Fried potato chips and candy bars would be off-limits if the bill becomes law. Instead, students could munch on granola bars (search), reduced-fat crackers or other healthy alternatives.

Also, elementary school students wouldn't be allowed to sip sodas during the school day. Students in middle and high schools could still get soft drinks, but vending machines would be stocked mainly with water, fruit juices and milk.

"We're not out to break the soft-drink companies," said Rep. Tom Burch (search), D-Louisville, a lead sponsor of the bill with Rep. Tim Feeley (search), R-Crestwood. "There's a place for those types of things, but I don't believe they're in the school."

The bill was approved by the Health and Welfare Committee with only one dissenting vote. Similar legislation has passed the House three times before but stalled in the Senate.

Supporters said the bill would teach a lesson about healthy choices that could save millions in health costs for treating obesity-related problems, including juvenile diabetes.

Health advocates said childhood obesity has reached epidemic proportion.

"We don't want fat, smart kids in ... Kentucky," said Dr. Gerald Sturgeon, a Louisville pediatrician and a former president of the Kentucky Pediatric Society (search). "We'll take them, but we'd much rather have healthy, smart kids."

To encourage students to exercise, the bill would allow elementary schools to offer up to 30 minutes of recess that would be considered part of the instructional day.

Registered dietitian Carolyn Dennis used some props to make her case for limiting soft drinks in the schools — including a bulging bag of sugar representing the amount of sugar consumed by someone who drinks a 20-ounce soft drink daily for a month.

She said some popular soft drinks contain 18 teaspoons of sugar per 20-ounce servings.

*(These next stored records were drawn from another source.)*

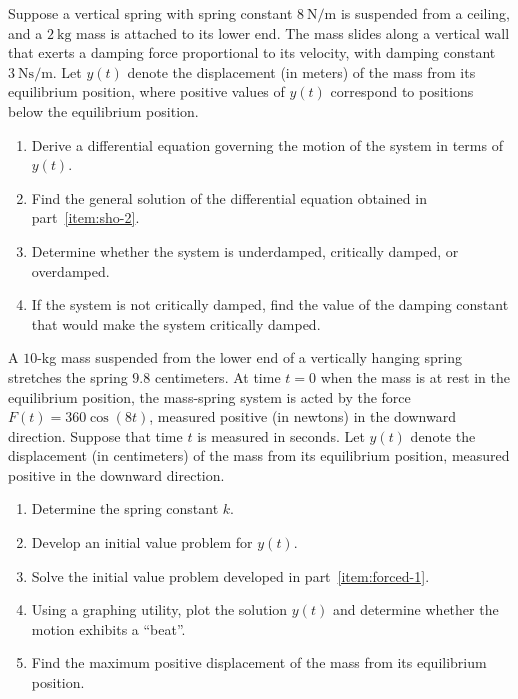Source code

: \begin{Exercise}[title={Mixed Spring Mass and Electrical Network Systems}]
	\Question\label{3-6-2} Suppose a vertical spring with spring constant \( 8 \ \mathrm{N/m} \) is suspended from a ceiling, and a \( 2 \ \mathrm{kg} \) mass is attached to its lower end. The mass slides along a vertical wall that exerts a damping force proportional to its velocity, with damping constant \( 3 \ \mathrm{Ns/m} \).
	Let \( y(t) \) denote the displacement (in meters) of the mass from its equilibrium position, where positive values of \( y(t) \) correspond to positions below the equilibrium position.
	\begin{enumerate}[label =\textbf{\roman*.}, noitemsep]
		\item\label{item:sho-2} Derive a differential equation governing the motion of the system in terms of \( y(t) \).
		\item Find the general solution of the differential equation obtained in part~\ref{item:sho-2}.
		\item Determine whether the system is underdamped, critically damped, or overdamped.
		\item  If the system is not critically damped, find the value of the damping constant that would make the system critically damped.
	\end{enumerate}
	\Question\label{3-6-3} A \( 10 \)-kg mass suspended from the lower 
	end of a vertically hanging spring stretches the spring
	\( 9.8 \) centimeters.  At time \( t = 0 \) when the mass is at rest in the equilibrium position, the 
	 mass-spring system is acted by the force \( F(t) = 360\cos(8t) \),
 measured positive (in newtons) in the downward direction. Suppose that time \(t\) is measured in 
	seconds. Let $y(t)$ denote the displacement (in centimeters) of the mass from its equilibrium position, measured positive in the downward direction.
	\begin{enumerate}[label =\textbf{\roman*.}, noitemsep]
	\item Determine the spring constant $k$.
	\item\label{item:forced-1} Develop an initial value problem for $y(t)$.
	\item Solve the initial value problem developed in part~\ref{item:forced-1}.
	\item Using a graphing utility, plot the solution $y(t)$ and determine whether the motion exhibits a ``beat''.
	\item Find the maximum positive displacement of the mass from its equilibrium position.
	\end{enumerate}
	

\end{Exercise}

It would take a one-hour workout on a bike to burn the calories, she said.

Supporters said $1 billion is spent each year in Kentucky to treat obesity-related medical problems, including $320 million by the Medicaid program.

The bill would forbid any snack items with more than 6 grams of fat or more than 40 percent sugar in schoolhouse vending machines or cafeteria a la carte lines.

In middle and high schools, at least 75 percent of vending machine drinks would have to be "healthy," meaning water, fruit juices or milk.

Rep. David Floyd (search), R-Bardstown, voted against the bill, saying those decisions should be left up to local school officials.

The bill's advocates said a few school districts have voluntarily limited the availability of soft drinks and junk food, but many others haven't.

"Nothing is more local control than my rights as a parent to have some control over what happens with that lunch money that I give my children when they go out the door in the morning," Dennis said.

Jordan Hall, 16, a junior at Pikeville High School, said in a phone interview that he used to buy a snack cake daily at school.

"I'm sure that didn't help any," said Hall, who weighed 290 pounds before going on the diet that allowed him to shed 135 pounds.

Hall said he sees other students pass up school lunches for snacks. He said banning unhealthy snacks at school would promote good health, but added that the vending machines are a source of extra revenue for schools.